Quindi, le evidenze statistiche dimostrano che la rapida discesa del mercato proseguì anche in vigenza – tra il 2008 ed il 2009- del divieto di vendite allo scoperto.
Andiamo ora a verificare il ruolo avuto dagli short sellers, ammesso che ne abbiano avuto uno, nel corso della rapida discesa (SP500 -6,66%) azionaria registrata in data Lunedì 8 Agosto 2011, a seguito del downgrade del debito USA da AAA ad AA+ ad opera di Standard and Poor's  occorso in data Venerdì 5 Agosto 2011; in quel giorno, non sussisteva un divieto generale di short selling.
Quando si parla di vendite allo scoperto bisogna distinguere quelle praticate da HFTs e Market Makers -impattanti i prezzi battuti in un arco temporale di qualche minuto o secondo- da quello praticato con un'ottica temporale un po' più estesa (almeno bisettimanale).

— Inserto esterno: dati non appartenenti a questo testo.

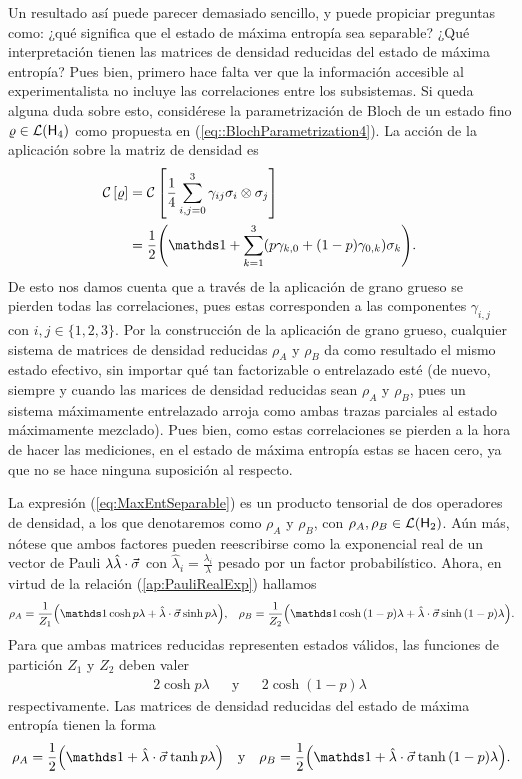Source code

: Un resultado así puede parecer demasiado sencillo, y puede propiciar preguntas como: ¿qué significa que el estado de máxima entropía sea separable? ¿Qué interpretación tienen las matrices de densidad reducidas del estado de máxima entropía? Pues bien, primero hace falta ver que la información accesible al experimentalista no incluye las correlaciones entre los subsistemas. Si queda alguna duda sobre esto, considérese la parametrización de Bloch de un estado fino $\varrho\in\mathcal{L}({\sf H}_{4})$ como propuesta en (\ref{eq::BlochParametrization4}). La acción de la aplicación sobre la matriz de densidad es
\begin{align*}
    \CG{\varrho}&=\CG{\frac{1}{4}\sum_{i,j=0}^{3}\gamma_{ij}\pauli{i}\otimes \pauli{j}}\\
    &=\frac{1}{2}\qty(\Id+\sum_{k=1}^{3}(p\gamma_{k,0}+(1-p)\gamma_{0,k})\sigma_{k}).
\end{align*}
De esto nos damos cuenta que a través de la aplicación de grano grueso se pierden todas las correlaciones, pues estas corresponden a las componentes $\gamma_{i,j}$ con $i,j\in\{1,2,3\}$. Por la construcción de la aplicación de grano grueso, cualquier sistema de matrices de densidad reducidas $\rho_{A}$ y $\rho_{B}$ da como resultado el mismo estado efectivo, sin importar qué tan factorizable o entrelazado esté (de nuevo, siempre y cuando las marices de densidad reducidas sean $\rho_{A}$ y $\rho_{B}$, pues un sistema máximamente entrelazado arroja como ambas trazas parciales al estado máximamente mezclado). Pues bien, como estas correlaciones se pierden a la hora de hacer las mediciones, en el estado de máxima entropía estas se hacen cero, ya que no se hace ninguna suposición al respecto. 

La expresión (\ref{eq:MaxEntSeparable}) es un producto tensorial de dos operadores de densidad, a los que denotaremos como $\rho_{A}$ y $\rho_{B}$, con $\rho_{A}, \rho_{B}\in\mathcal{L}({\sf H}_{2})$. Aún más, nótese que ambos factores pueden reescribirse como la exponencial real de un vector de Pauli $\lambda\hat{\lambda}\cdot\vec{\sigma}$ con $\hat{\lambda}_{i}=\frac{\lambda_{i}}{\lambda}$ pesado por un factor probabilístico. Ahora, en virtud de la relación (\ref{ap:PauliRealExp}) hallamos
\begin{align*}
    \rho_{A}=\frac{1}{Z_{1}}\qty(\Id\cosh{p\lambda}+\paulivec{\lambda}\sinh{p\lambda}), && \rho_{B}=\frac{1}{Z_{2}}\qty(\Id\cosh{(1-p)\lambda}+\paulivec{\lambda}\sinh{(1-p)\lambda})\rlap{.}
\end{align*}
Para que ambas matrices reducidas representen estados válidos, las funciones de partición $Z_{1}$ y $Z_{2}$ deben valer
\begin{align*}
    2\cosh{p\lambda} && \text{y} && 2\cosh{(1-p)\lambda}
\end{align*}
respectivamente. Las matrices de densidad reducidas del estado de máxima entropía tienen la forma
\begin{align}
    \rho_{A}=\frac{1}{2}\qty(\Id+\paulivec{\lambda}\tanh{p\lambda}) && \text{y} && \rho_{B}=\frac{1}{2}\qty(\Id+\paulivec{\lambda}\tanh{(1-p)\lambda})\rlap{.}
\end{align}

Se noi misurassimo l'impatto dello short selling sul prezzo dei titoli in occasione del downgrade,espresso per il tramite della regressione dei rendimenti dei titoli USA registrati nel periodo compreso tra il 29.07.2011 ed il 15.08.2011, normalizzata in funzione della variazione dello short interest (usato quale proxy della domanda di vendite allo scoperto e calcolata come differenza tra i valori di short interest riportati nelle due date, divisa poi per il valore medio fatto segnare dallo stesso nel medesimo arco temporale) nel periodo di riferimento, scopriremmo che fu debolissimo, specie con riguardo a quei titoli interessati da vendite allo scoperto dimensione pari ad almeno un milione di pezzi in ambedue gli estremi temporali considerati.
Il risultato non cambierebbe qualora confrontassimo i redimenti dei titoli sottoposti a ban in data 8 Agosto 2011 con quelli dei titoli esenti: i primi performarono peggio dei secondi.
In sintesi: impedire la vendita allo scoperto è, nella migliore delle ipotesi, inutile in relazione all'impatto sul prezzo, eccezion fatta che nell'immediatezza dell'applicazione del divieto; spesso, gli short sellers non hanno alcuna responsabilità in merito alle repentine discese delle borse.
Fate un'opera pia: informate di quanto sopra i patriottici pagliacci nostrani che, talvolta, seguitano ad imputare ai fondi esteri dedicated short e nonlo scempio borsistico vissuto di recente dal settore bancario italiano.